The indictment is part of the first-ever criminal prosecution by the United States for violations of sanctions aimed at protecting Ukraine’s democracy from Russian aggression, U.S. Attorney for the Southern District of New York, Damien Williams, said Thursday.

Hanick worked at Fox News for 15 years, from its inception in 1996 until August 2011. He then moved to Moscow in 2013 to work for Malofeyev, the Justice Department said.

Malofeyev was placed under US and EU sanctions a year later, but Hanick continued to work for him, even transferring some of the payments he received to a bank account in New York, according to the indictment made public. Thursday.

Hanick left the network in 2017, then lied about his involvement with Malofeyev during an FBI interview in February 2021, he says.

Thursday’s announcement comes a day after the Justice Department launched the KleptoCapture task force, designed to find and freeze the assets of Russian oligarchs who helped fund President Vladimir Putin’s invasion.

Malofeyev has been “one of the main sources of funding for the promotion of Russian-aligned separatist groups operating in the sovereign nation of Ukraine,” Williams said.

Although the sanctions barred US citizens from working or doing business with Malofeyev, Hanick worked directly with him on several television projects over several years, the US attorney said.

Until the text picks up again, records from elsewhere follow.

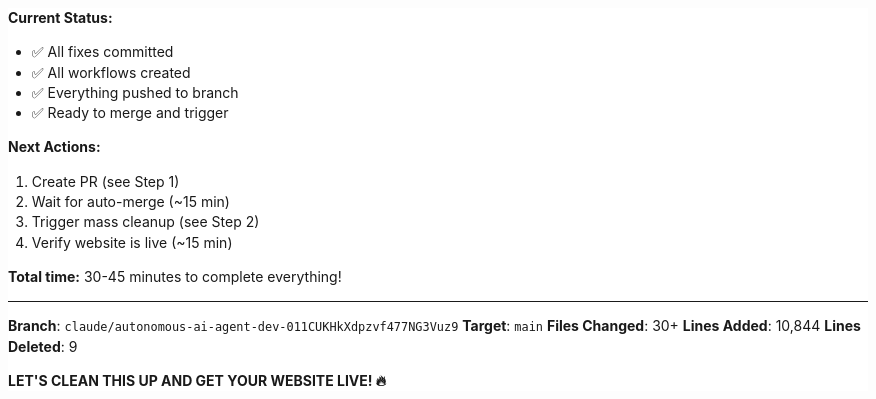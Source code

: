 **Current Status:**
- ✅ All fixes committed
- ✅ All workflows created
- ✅ Everything pushed to branch
- ✅ Ready to merge and trigger

**Next Actions:**
1. Create PR (see Step 1)
2. Wait for auto-merge (~15 min)
3. Trigger mass cleanup (see Step 2)
4. Verify website is live (~15 min)

**Total time:** 30-45 minutes to complete everything!

---

**Branch**: `claude/autonomous-ai-agent-dev-011CUKHkXdpzvf477NG3Vuz9`
**Target**: `main`
**Files Changed**: 30+
**Lines Added**: 10,844
**Lines Deleted**: 9

**LET'S CLEAN THIS UP AND GET YOUR WEBSITE LIVE! 🔥**
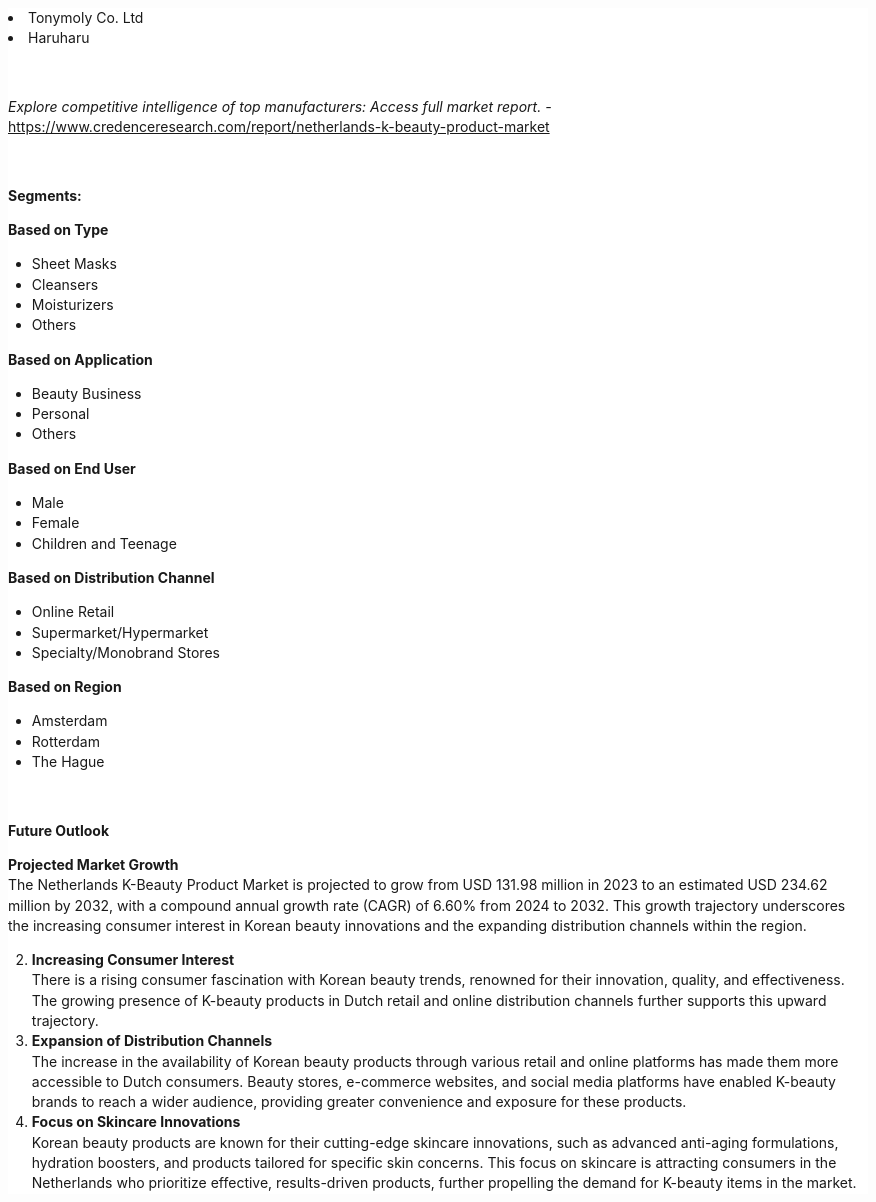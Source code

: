 <li>Tonymoly Co. Ltd</li>
<li>Haruharu</li>
</ul>
<p>&nbsp;</p>
<p><em>Explore competitive intelligence of top manufacturers: Access full market report. - </em><a href="https://www.credenceresearch.com/report/netherlands-k-beauty-product-market">https://www.credenceresearch.com/report/netherlands-k-beauty-product-market</a></p>
<p>&nbsp;</p>
<p><strong>Segments:</strong></p>
<p><strong>Based on Type</strong></p>
<ul>
<li>Sheet Masks</li>
<li>Cleansers</li>
<li>Moisturizers</li>
<li>Others</li>
</ul>
<p><strong>Based on Application</strong></p>
<ul>
<li>Beauty Business</li>
<li>Personal</li>
<li>Others</li>
</ul>
<p><strong>Based on End User</strong></p>
<ul>
<li>Male</li>
<li>Female</li>
<li>Children and Teenage</li>
</ul>
<p><strong>Based on Distribution Channel</strong></p>
<ul>
<li>Online Retail</li>
<li>Supermarket/Hypermarket</li>
<li>Specialty/Monobrand Stores</li>
</ul>
<p><strong>Based on Region</strong></p>
<ul>
<li>Amsterdam</li>
<li>Rotterdam</li>
<li>The Hague</li>
</ul>
<p>&nbsp;</p>
<p><strong>Future Outlook </strong></p>
<p><strong>Projected Market Growth</strong><br /> The Netherlands K-Beauty Product Market is projected to grow from USD 131.98 million in 2023 to an estimated USD 234.62 million by 2032, with a compound annual growth rate (CAGR) of 6.60% from 2024 to 2032. This growth trajectory underscores the increasing consumer interest in Korean beauty innovations and the expanding distribution channels within the region.</p>
<ol start="2">
<li><strong> Increasing Consumer Interest</strong><br /> There is a rising consumer fascination with Korean beauty trends, renowned for their innovation, quality, and effectiveness. The growing presence of K-beauty products in Dutch retail and online distribution channels further supports this upward trajectory.</li>
<li><strong> Expansion of Distribution Channels</strong><br /> The increase in the availability of Korean beauty products through various retail and online platforms has made them more accessible to Dutch consumers. Beauty stores, e-commerce websites, and social media platforms have enabled K-beauty brands to reach a wider audience, providing greater convenience and exposure for these products.</li>
<li><strong> Focus on Skincare Innovations</strong><br /> Korean beauty products are known for their cutting-edge skincare innovations, such as advanced anti-aging formulations, hydration boosters, and products tailored for specific skin concerns. This focus on skincare is attracting consumers in the Netherlands who prioritize effective, results-driven products, further propelling the demand for K-beauty items in the market.</li>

“Hanick consciously chose to help Malofeyev spread his destabilizing messages by establishing or attempting to establish television networks in Russia, Bulgaria and Greece,” said Assistant Attorney General Matthew G. Olsen of the Division of National Security Department of Justice.

Hanick emailed Malofeyev in January 2015 stating that a draft policy for the Russian TV network was intended to “implement your vision and provide you with information so you can make decisions…” , says the indictment handed down in Manhattan.

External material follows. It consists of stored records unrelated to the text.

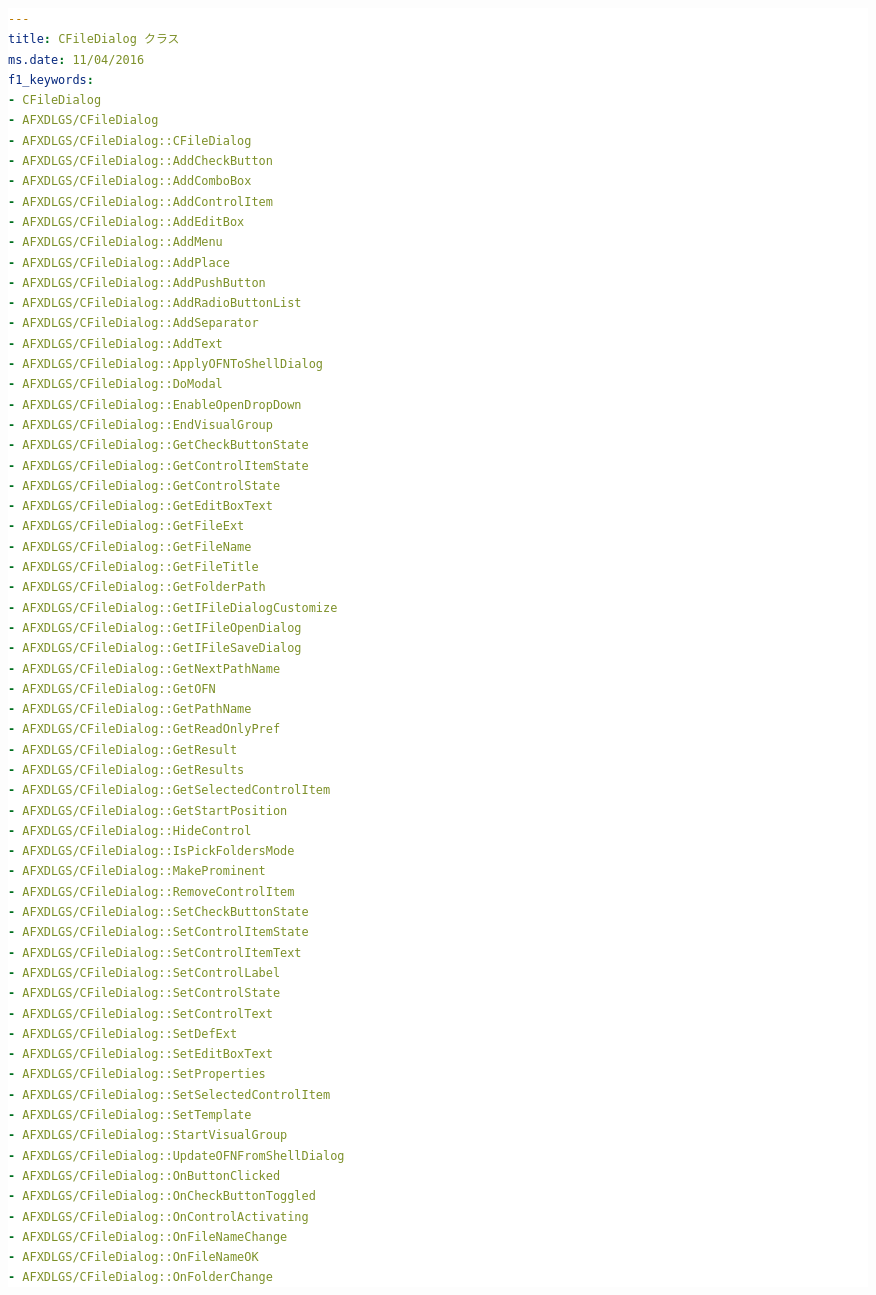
```yaml
---
title: CFileDialog クラス
ms.date: 11/04/2016
f1_keywords:
- CFileDialog
- AFXDLGS/CFileDialog
- AFXDLGS/CFileDialog::CFileDialog
- AFXDLGS/CFileDialog::AddCheckButton
- AFXDLGS/CFileDialog::AddComboBox
- AFXDLGS/CFileDialog::AddControlItem
- AFXDLGS/CFileDialog::AddEditBox
- AFXDLGS/CFileDialog::AddMenu
- AFXDLGS/CFileDialog::AddPlace
- AFXDLGS/CFileDialog::AddPushButton
- AFXDLGS/CFileDialog::AddRadioButtonList
- AFXDLGS/CFileDialog::AddSeparator
- AFXDLGS/CFileDialog::AddText
- AFXDLGS/CFileDialog::ApplyOFNToShellDialog
- AFXDLGS/CFileDialog::DoModal
- AFXDLGS/CFileDialog::EnableOpenDropDown
- AFXDLGS/CFileDialog::EndVisualGroup
- AFXDLGS/CFileDialog::GetCheckButtonState
- AFXDLGS/CFileDialog::GetControlItemState
- AFXDLGS/CFileDialog::GetControlState
- AFXDLGS/CFileDialog::GetEditBoxText
- AFXDLGS/CFileDialog::GetFileExt
- AFXDLGS/CFileDialog::GetFileName
- AFXDLGS/CFileDialog::GetFileTitle
- AFXDLGS/CFileDialog::GetFolderPath
- AFXDLGS/CFileDialog::GetIFileDialogCustomize
- AFXDLGS/CFileDialog::GetIFileOpenDialog
- AFXDLGS/CFileDialog::GetIFileSaveDialog
- AFXDLGS/CFileDialog::GetNextPathName
- AFXDLGS/CFileDialog::GetOFN
- AFXDLGS/CFileDialog::GetPathName
- AFXDLGS/CFileDialog::GetReadOnlyPref
- AFXDLGS/CFileDialog::GetResult
- AFXDLGS/CFileDialog::GetResults
- AFXDLGS/CFileDialog::GetSelectedControlItem
- AFXDLGS/CFileDialog::GetStartPosition
- AFXDLGS/CFileDialog::HideControl
- AFXDLGS/CFileDialog::IsPickFoldersMode
- AFXDLGS/CFileDialog::MakeProminent
- AFXDLGS/CFileDialog::RemoveControlItem
- AFXDLGS/CFileDialog::SetCheckButtonState
- AFXDLGS/CFileDialog::SetControlItemState
- AFXDLGS/CFileDialog::SetControlItemText
- AFXDLGS/CFileDialog::SetControlLabel
- AFXDLGS/CFileDialog::SetControlState
- AFXDLGS/CFileDialog::SetControlText
- AFXDLGS/CFileDialog::SetDefExt
- AFXDLGS/CFileDialog::SetEditBoxText
- AFXDLGS/CFileDialog::SetProperties
- AFXDLGS/CFileDialog::SetSelectedControlItem
- AFXDLGS/CFileDialog::SetTemplate
- AFXDLGS/CFileDialog::StartVisualGroup
- AFXDLGS/CFileDialog::UpdateOFNFromShellDialog
- AFXDLGS/CFileDialog::OnButtonClicked
- AFXDLGS/CFileDialog::OnCheckButtonToggled
- AFXDLGS/CFileDialog::OnControlActivating
- AFXDLGS/CFileDialog::OnFileNameChange
- AFXDLGS/CFileDialog::OnFileNameOK
- AFXDLGS/CFileDialog::OnFolderChange
```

“You are the founder and chief architect of the project,” Hanick told Maofeyev. “As board members, we have a responsibility to instruct staff to implement your instructions.”

The network aired in Russia around April 2015, the Justice Ministry said. Hanick reported to Malofeyev and was listed directly below him on organizational charts, federal authorities said.

He was variously described from 2015 to 2017 as “chairman of the board”, “general producer”, “chairman of the human resources committee” and “general counsel” for the Russian television network, they said.

Hanick also worked for Malofeyev on a project to establish and run a Greek television network and efforts to acquire a Bulgarian television network, according to the indictment.

When questioned by the FBI, Hanick lied about his work for Malofeyev, he claims. The bureau, in turn, charged him with violating the International Emergency Economic Powers Act, leading to the indictment that was made public on Thursday.

Hanick’s lawsuit “shows this office’s commitment to enforcing laws designed to cripple those who would use their wealth to undermine fundamental democratic processes,” Williams said.

Assistant U.S. Attorneys Thane Rehn and Jessica Greenwood are handling the case for the government.